Purification and Characterization of Cystathionine (gamma)-Lyase from Lactococcus lactis subsp. cremoris SK11: Possible Role in Flavor Compound Formation during Cheese Maturation

Abstract

A cystathionine (gamma)-lyase (EC 4.4.1.1) ((gamma)-CTL) was purified to homogeneity from a crude cell extract of Lactococcus lactis subsp. cremoris SK11 by a procedure including anion-exchange chromatography, hydrophobic interaction chromatography, and gel filtration chromatography.

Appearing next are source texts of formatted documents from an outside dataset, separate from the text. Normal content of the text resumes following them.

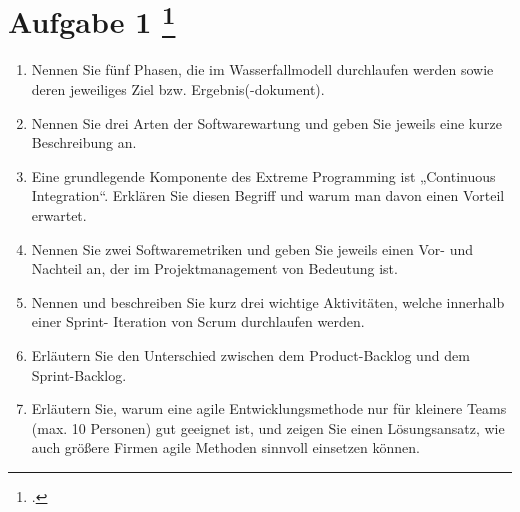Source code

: \documentclass{lehramt-informatik-aufgabe}
\begin{document}
\liAufgabenTitel{}
\section{Aufgabe 1
\footcite{66116:2020:09}}

\begin{enumerate}

\item Nennen Sie fünf Phasen, die im Wasserfallmodell durchlaufen werden
sowie deren jeweiliges Ziel bzw. Ergebnis(-dokument).


\item Nennen Sie drei Arten der Softwarewartung und geben Sie jeweils
eine kurze Beschreibung an.


\item Eine grundlegende Komponente des Extreme Programming ist
„Continuous Integration“. Erklären Sie diesen Begriff und warum man
davon einen Vorteil erwartet.


\item Nennen Sie zwei Softwaremetriken und geben Sie jeweils einen Vor-
und Nachteil an, der im Projektmanagement von Bedeutung ist.


\item Nennen und beschreiben Sie kurz drei wichtige Aktivitäten, welche
innerhalb einer Sprint- Iteration von Scrum durchlaufen werden.


\item Erläutern Sie den Unterschied zwischen dem Product-Backlog und dem
Sprint-Backlog.


\item Erläutern Sie, warum eine agile Entwicklungsmethode nur für
kleinere Teams (max. 10 Personen) gut geeignet ist, und zeigen Sie einen
Lösungsansatz, wie auch größere Firmen agile Methoden sinnvoll einsetzen
können.

\end{enumerate}
\end{document}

The activity of SK11 (gamma)-CTL is pyridoxal-5(prm1)-phosphate dependent, and the enzyme catalyzes the (alpha),(gamma)-elimination reaction of L-cystathionine to produce L-cysteine, (alpha)-ketobutyrate, and ammonia. The native enzyme has a molecular mass of approximately 120 to 200 kDa and apparently consists of at least six identical subunits of 20 kDa. In this respect, the SK11 enzyme clearly differs from other bacterial cystathionine lyases, which are all tetrameric proteins with identical subunits of approximately 40 kDa. In addition, the specific activity of purified SK11 (gamma)-CTL toward L-cystathionine is relatively low compared with those reported for other bacterial cystathionine lyases. The SK11 enzyme shows a broad substrate specificity. In the case of L-methionine, the action of SK11 (gamma)-CTL results in the formation of methanethiol, a volatile sulfur compound known to be required in flavor development in cheddar cheese. The (alpha),(beta)-elimination reaction of L-cysteine is also efficiently catalyzed by the enzyme, resulting in the formation of hydrogen sulfide. Although the conditions are far from optimal, cystathionine (gamma)-lyase is still active under cheddar cheese-ripening conditions, namely, pH 5.0 to 5.4 and 5% (wt/vol) NaCl. The possible role of the enzyme in cheese flavor development is discussed.